I think the only main difference is comfort depending on what you want to use. The entry level cameras have great image quality and give you easy access to the automatic modes. The professional cameras on the other hand hide less options in the menus. They are more comfortable to use for those who know a lot about photography. Then there are extras like weather sealing, metal bodies and better AF systems. But overall I totally I agree with you!
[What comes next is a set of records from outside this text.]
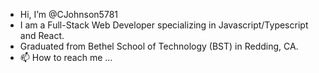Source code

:- Hi, I’m @CJohnson5781
- I am a Full-Stack Web Developer specializing in Javascript/Typescript and React.
- Graduated from Bethel School of Technology (BST) in Redding, CA.
- 📫 How to reach me ...

<!---
CJohnson5781/CJohnson5781 is a ✨ special ✨ repository because its `README.md` (this file) appears on your GitHub profile.
You can click the Preview link to take a look at your changes.
--->
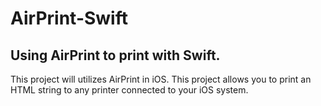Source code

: # AirPrint-Swift
## Using AirPrint to print with Swift.

This project will utilizes AirPrint in iOS.  This project allows you to print an HTML string to any printer connected to your iOS system.
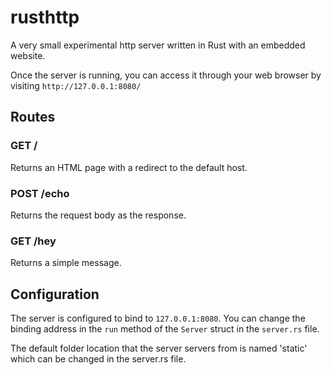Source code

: # rusthttp

A very small experimental http server written in Rust with an embedded website.

Once the server is running, you can access it through your web browser by visiting `http://127.0.0.1:8080/`

## Routes

### GET /

Returns an HTML page with a redirect to the default host.

### POST /echo

Returns the request body as the response.

### GET /hey

Returns a simple message.

## Configuration

The server is configured to bind to `127.0.0.1:8080`. You can change the binding address in the `run` method of the `Server` struct in the `server.rs` file.

The default folder location that the server servers from is named 'static' which can be changed in the server.rs file.
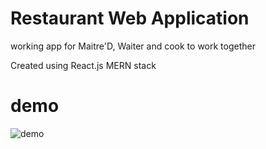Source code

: # Restaurant Web Application 
working app for Maitre'D, Waiter and cook to work together

Created using React.js 
MERN stack 

# demo
![demo](https://user-images.githubusercontent.com/35482401/103476997-4dfbfa80-4d6f-11eb-8a7e-6041608f41c3.gif)
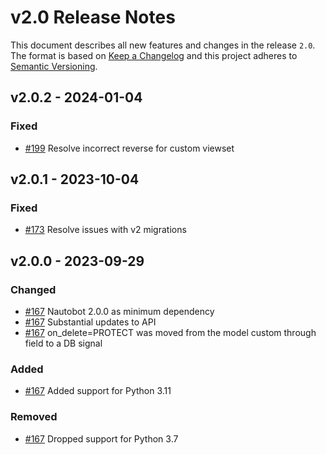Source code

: # v2.0 Release Notes

This document describes all new features and changes in the release `2.0`. The format is based on [Keep a Changelog](https://keepachangelog.com/en/1.0.0/) and this project adheres to [Semantic Versioning](https://semver.org/spec/v2.0.0.html).

## v2.0.2 - 2024-01-04

### Fixed

- [#199](https://github.com/nautobot/nautobot-plugin-firewall-models/issues/199) Resolve incorrect reverse for custom viewset

## v2.0.1 - 2023-10-04

### Fixed

- [#173](https://github.com/nautobot/nautobot-plugin-firewall-models/issues/173) Resolve issues with v2 migrations

## v2.0.0 - 2023-09-29

### Changed

- [#167](https://github.com/nautobot/nautobot-plugin-firewall-models/pull/167) Nautobot 2.0.0 as minimum dependency
- [#167](https://github.com/nautobot/nautobot-plugin-firewall-models/pull/167) Substantial updates to API
- [#167](https://github.com/nautobot/nautobot-plugin-firewall-models/pull/167) on_delete=PROTECT was moved from the model custom through field to a DB signal

### Added

- [#167](https://github.com/nautobot/nautobot-plugin-firewall-models/pull/167) Added support for Python 3.11

### Removed

- [#167](https://github.com/nautobot/nautobot-plugin-firewall-models/pull/167) Dropped support for Python 3.7
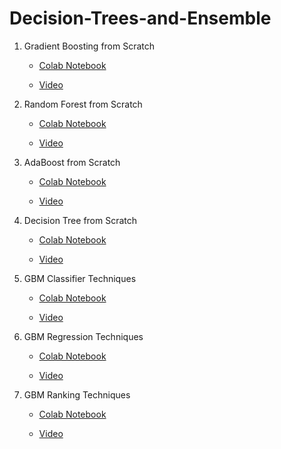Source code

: # Decision-Trees-and-Ensemble

1. Gradient Boosting from Scratch

   - [Colab Notebook](https://colab.research.google.com/github/syedanida/Decision-Trees-and-Ensemble/blob/main/gradientBoosting_fromScratch.ipynb)

   - [Video](#)

2. Random Forest from Scratch

   - [Colab Notebook](https://colab.research.google.com/github/syedanida/Decision-Trees-and-Ensemble/blob/main/randomForest_fromScratch.ipynb)

   - [Video](#)
   
3. AdaBoost from Scratch

   - [Colab Notebook](https://colab.research.google.com/drive/1WLPsvYUbFmWnNg56hzozChowEjM65SU-?authuser=5#scrollTo=8FEKP9Yt0d54)

   - [Video](#)

4. Decision Tree from Scratch

   - [Colab Notebook](https://colab.research.google.com/drive/1qhaU29hHf5_qYkpMj_EGtLjcqIW0HKJV?authuser=5#scrollTo=xxipgsBy1sL9)

   - [Video](#)

5. GBM Classifier Techniques

   - [Colab Notebook](https://colab.research.google.com/drive/1_IASmjSDUJLfUIkGjSXe9bB_5wDRrm1E?authuser=5#scrollTo=Oy25wwo26KFY)

   - [Video](#)

6. GBM Regression Techniques

   - [Colab Notebook](#)

   - [Video](#)

7. GBM Ranking Techniques

   - [Colab Notebook](#)

   - [Video](#)
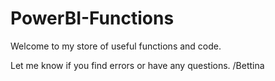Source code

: # PowerBI-Functions

Welcome to my store of useful functions and code.

Let me know if you find errors or have any questions.
/Bettina
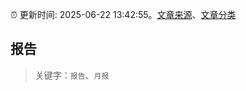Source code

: :alarm_clock: 更新时间: 2025-06-22 13:42:55。[文章来源](/README.md)、[文章分类](/TAGS.md)

## 报告


> 关键字：`报告`、`月报`



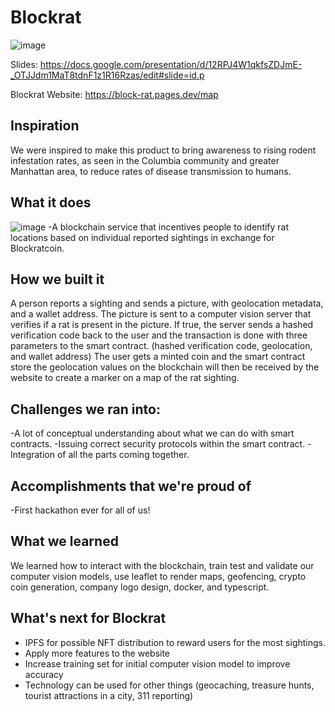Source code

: # Blockrat

![image](https://user-images.githubusercontent.com/67718713/221411456-c2d23c6c-48eb-462e-9ef6-69d9f18a81c8.png)

Slides: https://docs.google.com/presentation/d/12RPJ4W1qkfsZDJmE-_OTJJdm1MaT8tdnF1z1R16Rzas/edit#slide=id.p

Blockrat Website: https://block-rat.pages.dev/map
## Inspiration
We were inspired to make this product to bring awareness to rising rodent infestation rates, as seen in the Columbia community and greater Manhattan area, to reduce rates of disease transmission to humans.
## What it does
![image](https://user-images.githubusercontent.com/67718713/221411587-60349f36-8616-44fa-9269-9a9df94a7c45.png)
-A blockchain service that incentives people to identify rat locations based on individual reported sightings in exchange for Blockratcoin.
## How we built it
A person reports a sighting and sends a picture, with geolocation metadata, and a wallet address. The picture is sent to a computer vision server that verifies if a rat is present in the picture. If true, the server sends a hashed verification code back to the user and the transaction is done with three parameters to the smart contract. (hashed verification code, geolocation, and wallet address) The user gets a minted coin and the smart contract store the geolocation values on the blockchain will then be received by the website to create a marker on a map of the rat sighting.
## Challenges we ran into:
-A lot of conceptual understanding about what we can do with smart contracts. 
-Issuing correct security protocols within the smart contract. 
-Integration of all the parts coming together. 
## Accomplishments that we're proud of
-First hackathon ever for all of us! 
## What we learned
We learned how to interact with the blockchain, train test and validate our computer vision models, use leaflet to render maps, geofencing, crypto coin generation, company logo design, docker, and typescript.
## What's next for Blockrat
- IPFS for possible NFT distribution to reward users for the most sightings. 
- Apply more features to the website
- Increase training set for initial computer vision model to improve accuracy
- Technology can be used for other things (geocaching, treasure hunts, tourist attractions in a city, 311 reporting)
lol you've been reading too much DxO... a full frame 5D MK III is better in every way aside from maybe dynamic range. There are no crop-frame cameras in todays market that can compete with a full frame in terms of noise / overall image quality. Also try to remember a camera is more than it's image sensor.. ,max shutter speed.. flash sync.. etc. It all depends on your needs.
mattbakerg STOP BULL SHIT! There are aps-c cameras which can very well COMPETE with FF! And....yes, the 5DmkIII has lost just where the 5DmkIII should win: in the dynamic range! This is the PROOF that now there are no big differences between entry level and professional level. The aps-c sensor has also ADVANTAGES, not just disadvantages! The competition is not between APS-C and FF, but between entry-level and professional level.
berto1999 I'm not bullshitting. I'm a self confessed Nikon Fanboy. I own a D600 and 5DMK III.. my shooting partner also uses a D7100 and D5100. I have had a lot of field experience with all of these cameras and I can say that you really need to get out and use a DSLR extensively before you realize a certain models potential and limits. Sure facts on paper on lab testing can tout all day about how great ASP-C is...but I'm telling you from firsthand experience its a world of a difference
mattbakerg Stop telling nonsense. The difference existed about 4 or 5 years ago. TODAY not. You're not the only one who owns cameras. Even Pentax K-3 is better than Canon 5DMK3!
after watching this I can say I have no idea what makes a generally good image lol. they all seem pretty average to me. the truck being the worse and the train/barn being the best.
Great video Fro'. I really like watching you critique other peoples photos. I learn a lot from your comments. What you like, don't like, what you would do, etc. I'll have to sign up on the email list!
My excuse is that I have to use manual lenses on a Nikon d40. Getting focus is the hardest thing for me. My IG is patricktimm407 if you’re curious how it looks
Nikon D3200 isn't a starting camera... It's one of the nicest cameras I've been able to work with. I use a Sony a300, it's a pain. I also use Pentax K20D and its literally a nightmare
If you "just get and shoot" withought any consideration for what your photographing your work will end up looking like EDGE's, and thats isn't good for anyone.
EddieLivesOnLincoln Too tricky to tell what's raw and what's been heavily edited. I just want to see a pro do it in front of me and see how far they get in camera.
Vegard Fjalestad Pedersen How viable is the 18-55 kit lens in your opinion? It's the most versatile lens I have with the zoom and the 18mm is my shortest focal length. I don't find it to be at all viable for night shooting though.